Friday, February 6, 2026

California Supreme Court Clarifies Limits on Declaratory Relief and Records Preservation Under the California Public Records Act

 A recent decision from the California Supreme Court offers important guidance for public safety agencies and the officers they employ regarding obligations under the California Public Records Act (CPRA). In City of Gilroy v. Superior Court (2026) __ Cal.5th __, the Court addressed whether declaratory relief remains available after all nonexempt records have been produced and whether agencies must preserve records they have properly withheld as exempt while a request is pending.

The case arose from requests by a nonprofit legal services organization for Gilroy Police Department body-worn camera footage related to homeless encampment cleanups. The City withheld certain footage under the investigatory records exemption, produced other responsive nonexempt material, and ultimately followed its standard one-year retention policy for routine body-camera video. Some older footage had already been automatically deleted before the requests specifically identified body-camera video as the target.

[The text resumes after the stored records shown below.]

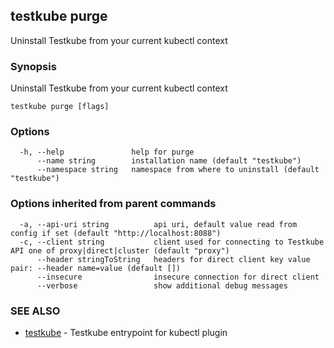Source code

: ## testkube purge

Uninstall Testkube from your current kubectl context

### Synopsis

Uninstall Testkube from your current kubectl context

```
testkube purge [flags]
```

### Options

```
  -h, --help               help for purge
      --name string        installation name (default "testkube")
      --namespace string   namespace from where to uninstall (default "testkube")
```

### Options inherited from parent commands

```
  -a, --api-uri string          api uri, default value read from config if set (default "http://localhost:8088")
  -c, --client string           client used for connecting to Testkube API one of proxy|direct|cluster (default "proxy")
      --header stringToString   headers for direct client key value pair: --header name=value (default [])
      --insecure                insecure connection for direct client
      --verbose                 show additional debug messages
```

### SEE ALSO

* [testkube](testkube.md)	 - Testkube entrypoint for kubectl plugin

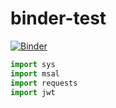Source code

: # binder-test

[![Binder](https://mybinder.org/badge_logo.svg)](https://mybinder.org/v2/gh/rcobb76101/binder-test/HEAD?urlpath=tree%2FREADME.ipynb)

```python
import sys
import msal
import requests
import jwt
```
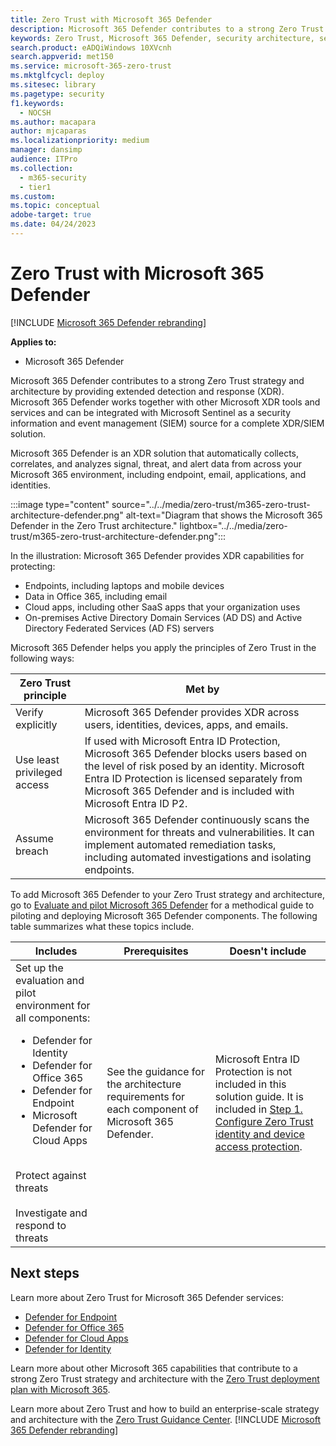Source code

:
 ```yaml
---
title: Zero Trust with Microsoft 365 Defender
description: Microsoft 365 Defender contributes to a strong Zero Trust strategy and architecture
keywords: Zero Trust, Microsoft 365 Defender, security architecture, security strategy, cyber security, enterprise security, devices, device, identity, users, data, applications, incidents, automated investigation and remediation, advanced hunting
search.product: eADQiWindows 10XVcnh
search.appverid: met150
ms.service: microsoft-365-zero-trust
ms.mktglfcycl: deploy
ms.sitesec: library
ms.pagetype: security
f1.keywords:
  - NOCSH
ms.author: macapara
author: mjcaparas
ms.localizationpriority: medium
manager: dansimp
audience: ITPro
ms.collection:
  - m365-security
  - tier1
ms.custom: 
ms.topic: conceptual
adobe-target: true
ms.date: 04/24/2023
---
```


# Zero Trust with Microsoft 365 Defender

[!INCLUDE [Microsoft 365 Defender rebranding](../includes/microsoft-defender.md)]

**Applies to:**

- Microsoft 365 Defender

Microsoft 365 Defender contributes to a strong Zero Trust strategy and architecture by providing extended detection and response (XDR). Microsoft 365 Defender works together with other Microsoft XDR tools and services and can be integrated with Microsoft Sentinel as a security information and event management (SIEM) source for a complete XDR/SIEM solution.

Microsoft 365 Defender is an XDR solution that automatically collects, correlates, and analyzes signal, threat, and alert data from across your Microsoft 365 environment, including endpoint, email, applications, and identities.

:::image type="content" source="../../media/zero-trust/m365-zero-trust-architecture-defender.png" alt-text="Diagram that shows the Microsoft 365 Defender in the Zero Trust architecture." lightbox="../../media/zero-trust/m365-zero-trust-architecture-defender.png":::

In the illustration: Microsoft 365 Defender provides XDR capabilities for protecting:

- Endpoints, including laptops and mobile devices
- Data in Office 365, including email
- Cloud apps, including other SaaS apps that your organization uses
- On-premises Active Directory Domain Services (AD DS) and Active Directory Federated Services (AD FS) servers

Microsoft 365 Defender helps you apply the principles of Zero Trust in the following ways:

| Zero Trust principle | Met by |
| --- | --- |
| Verify explicitly | Microsoft 365 Defender provides XDR across users, identities, devices, apps, and emails.  |
| Use least privileged access | If used with Microsoft Entra ID Protection, Microsoft 365 Defender blocks users based on the level of risk posed by an identity. Microsoft Entra ID Protection is licensed separately from Microsoft 365 Defender and is included with Microsoft Entra ID P2.  |
| Assume breach | Microsoft 365 Defender continuously scans the environment for threats and vulnerabilities. It can implement automated remediation tasks, including automated investigations and isolating endpoints. |

To add Microsoft 365 Defender to your Zero Trust strategy and architecture, go to [Evaluate and pilot Microsoft 365 Defender](eval-overview.md) for a methodical guide to piloting and deploying Microsoft 365 Defender components. The following table summarizes what these topics include.

|Includes|Prerequisites|Doesn't include|
|---------|---------|---------|
| Set up the evaluation and pilot environment for all components: <ul><li>Defender for Identity</li><li>Defender for Office 365</li><li>Defender for Endpoint</li><li>Microsoft Defender for Cloud Apps</li></ul> <br> Protect against threats <br><br> Investigate and respond to threats | See the guidance for the architecture requirements for each component of Microsoft 365 Defender. | Microsoft Entra ID Protection is not included in this solution guide. It is included in [Step 1. Configure Zero Trust identity and device access protection](../microsoft-365-zero-trust.md#step-1-configure-zero-trust-identity-and-device-access-protection--starting-point-policies). |

## Next steps

Learn more about Zero Trust for Microsoft 365 Defender services:

- [Defender for Endpoint](../defender-endpoint/zero-trust-with-microsoft-defender-endpoint.md)
- [Defender for Office 365](../office-365-security/zero-trust-with-microsoft-365-defender-office-365.md)
- [Defender for Cloud Apps](/defender-cloud-apps/zero-trust)
- [Defender for Identity](/defender-for-identity/zero-trust)

Learn more about other Microsoft 365 capabilities that contribute to a strong Zero Trust strategy and architecture with the [Zero Trust deployment plan with Microsoft 365](../Microsoft-365-zero-trust.md).

Learn more about Zero Trust and how to build an enterprise-scale strategy and architecture with the [Zero Trust Guidance Center](/security/zero-trust).
[!INCLUDE [Microsoft 365 Defender rebranding](../../includes/defender-m3d-techcommunity.md)]
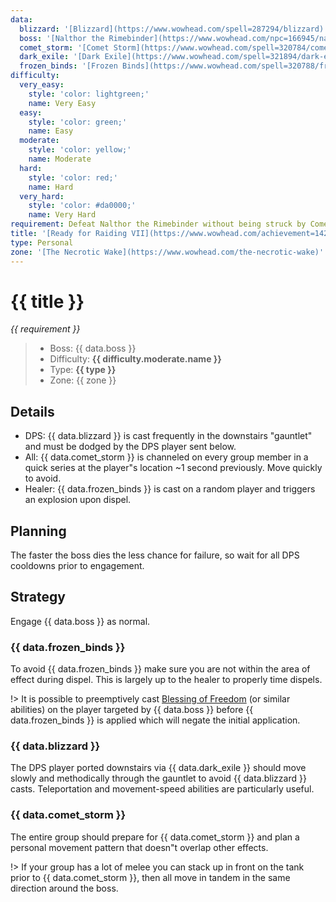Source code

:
 ```yaml
---
data:
  blizzard: '[Blizzard](https://www.wowhead.com/spell=287294/blizzard)'
  boss: '[Nalthor the Rimebinder](https://www.wowhead.com/npc=166945/nalthor-the-rimebinder)'
  comet_storm: '[Comet Storm](https://www.wowhead.com/spell=320784/comet-storm)'
  dark_exile: '[Dark Exile](https://www.wowhead.com/spell=321894/dark-exile)'
  frozen_binds: '[Frozen Binds](https://www.wowhead.com/spell=320788/frozen-binds)'
difficulty:
  very_easy:
    style: 'color: lightgreen;'
    name: Very Easy
  easy:
    style: 'color: green;'
    name: Easy
  moderate:
    style: 'color: yellow;'
    name: Moderate
  hard:
    style: 'color: red;'
    name: Hard
  very_hard:
    style: 'color: #da0000;'
    name: Very Hard
requirement: Defeat Nalthor the Rimebinder without being struck by Comet Storm, Blizzard, or the secondary effect of Frozen Binds in the Necrotic Wake on Mythic difficulty.
title: '[Ready for Raiding VII](https://www.wowhead.com/achievement=14285/ready-for-raiding-vii)'
type: Personal
zone: '[The Necrotic Wake](https://www.wowhead.com/the-necrotic-wake)'
---
```


# {{ title }}

_{{ requirement }}_

> - Boss: {{ data.boss }}
> - Difficulty: **<span style="{{ difficulty.moderate.style }}">{{ difficulty.moderate.name }}</span>**
> - Type: **{{ type }}**
> - Zone: {{ zone }}

## Details

- DPS: {{ data.blizzard }} is cast frequently in the downstairs "gauntlet" and must be dodged by the DPS player sent below.
- All: {{ data.comet_storm }} is channeled on every group member in a quick series at the player"s location ~1 second previously. Move quickly to avoid.
- Healer: {{ data.frozen_binds }} is cast on a random player and triggers an explosion upon dispel.

## Planning

The faster the boss dies the less chance for failure, so wait for all DPS cooldowns prior to engagement.

## Strategy

Engage {{ data.boss }} as normal.

### {{ data.frozen_binds }}

To avoid {{ data.frozen_binds }} make sure you are not within the area of effect during dispel. This is largely up to the healer to properly time dispels.

!> It is possible to preemptively cast [Blessing of Freedom](https://www.wowhead.com/spell=1044/blessing-of-freedom) (or similar abilities) on the player targeted by {{ data.boss }} before {{ data.frozen_binds }} is applied which will negate the initial application.

### {{ data.blizzard }}

The DPS player ported downstairs via {{ data.dark_exile }} should move slowly and methodically through the gauntlet to avoid {{ data.blizzard }} casts. Teleportation and movement-speed abilities are particularly useful.

### {{ data.comet_storm }}

The entire group should prepare for {{ data.comet_storm }} and plan a personal movement pattern that doesn"t overlap other effects.

!> If your group has a lot of melee you can stack up in front on the tank prior to {{ data.comet_storm }}, then all move in tandem in the same direction around the boss.
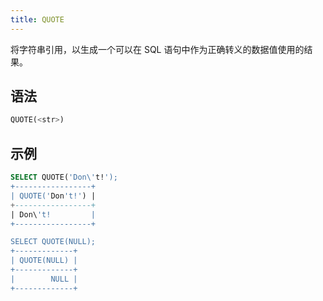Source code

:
 ```yaml
---
title: QUOTE
---
```


将字符串引用，以生成一个可以在 SQL 语句中作为正确转义的数据值使用的结果。

## 语法

```sql
QUOTE(<str>)
```

## 示例

```sql
SELECT QUOTE('Don\'t!');
+-----------------+
| QUOTE('Don't!') |
+-----------------+
| Don\'t!         |
+-----------------+

SELECT QUOTE(NULL);
+-------------+
| QUOTE(NULL) |
+-------------+
|        NULL |
+-------------+
```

The Supreme Court held that declaratory relief is available under the Public Records Act to address an agency’s past conduct in responding to a request, even when the matter would otherwise appear moot because all existing nonexempt records have been disclosed. Such relief serves the CPRA's purpose of clarifying rights and obligations and deterring future violations that could affect public access.

At the same time, the Court unanimously affirmed that the CPRA imposes no independent duty on agencies to preserve records they have claimed are exempt from disclosure. The Act is a disclosure statute, not a records-retention statute. Agencies remain free to follow applicable retention schedules established by statute or local policy, including the one-year retention period commonly applied to routine body-worn camera footage that is not evidentiary. The Court rejected arguments that a three-year preservation obligation should be read into the CPRA based on the general statute of limitations.

This ruling carries direct practical significance for public safety employees and the agencies that represent them. Body-worn camera footage, drone surveillance video, and other recordings frequently contain sensitive information about officers, tactics, or members of the public. When such material is properly withheld under an exemption, such as the investigatory exemption or Pitchess, the agency is not required to retain it indefinitely simply because a Public Records Act request has been received. Routine destruction in accordance with law does not, by itself, violate the Act.

The decision may also provide for declaratory relief to determined disputed interpretations of CPRA disclosures that affect employee organizations or their members, such as disputes over the scope and interpretation of disputed disclosures under Senate Bill 1421 and related statutes governing peace officer records. Under this decision, disputes over past disclosed can potentially be adjudicated to obtain prospective determinations affecting future requests. Agencies may continue to apply deletion policies with confidence that compliance with statutory retention periods will not expose them to liability under the Public Records Act for records properly claimed as exempt.

As always, each Public Records Act request and retention decision must be evaluated on its specific facts. Officers or agencies facing novel or aggressive requests for personnel-related materials, body-camera footage, or drone surveillance video are encouraged to consult experienced counsel promptly to ensure both compliance with disclosure obligations and protection of legitimate privacy interests.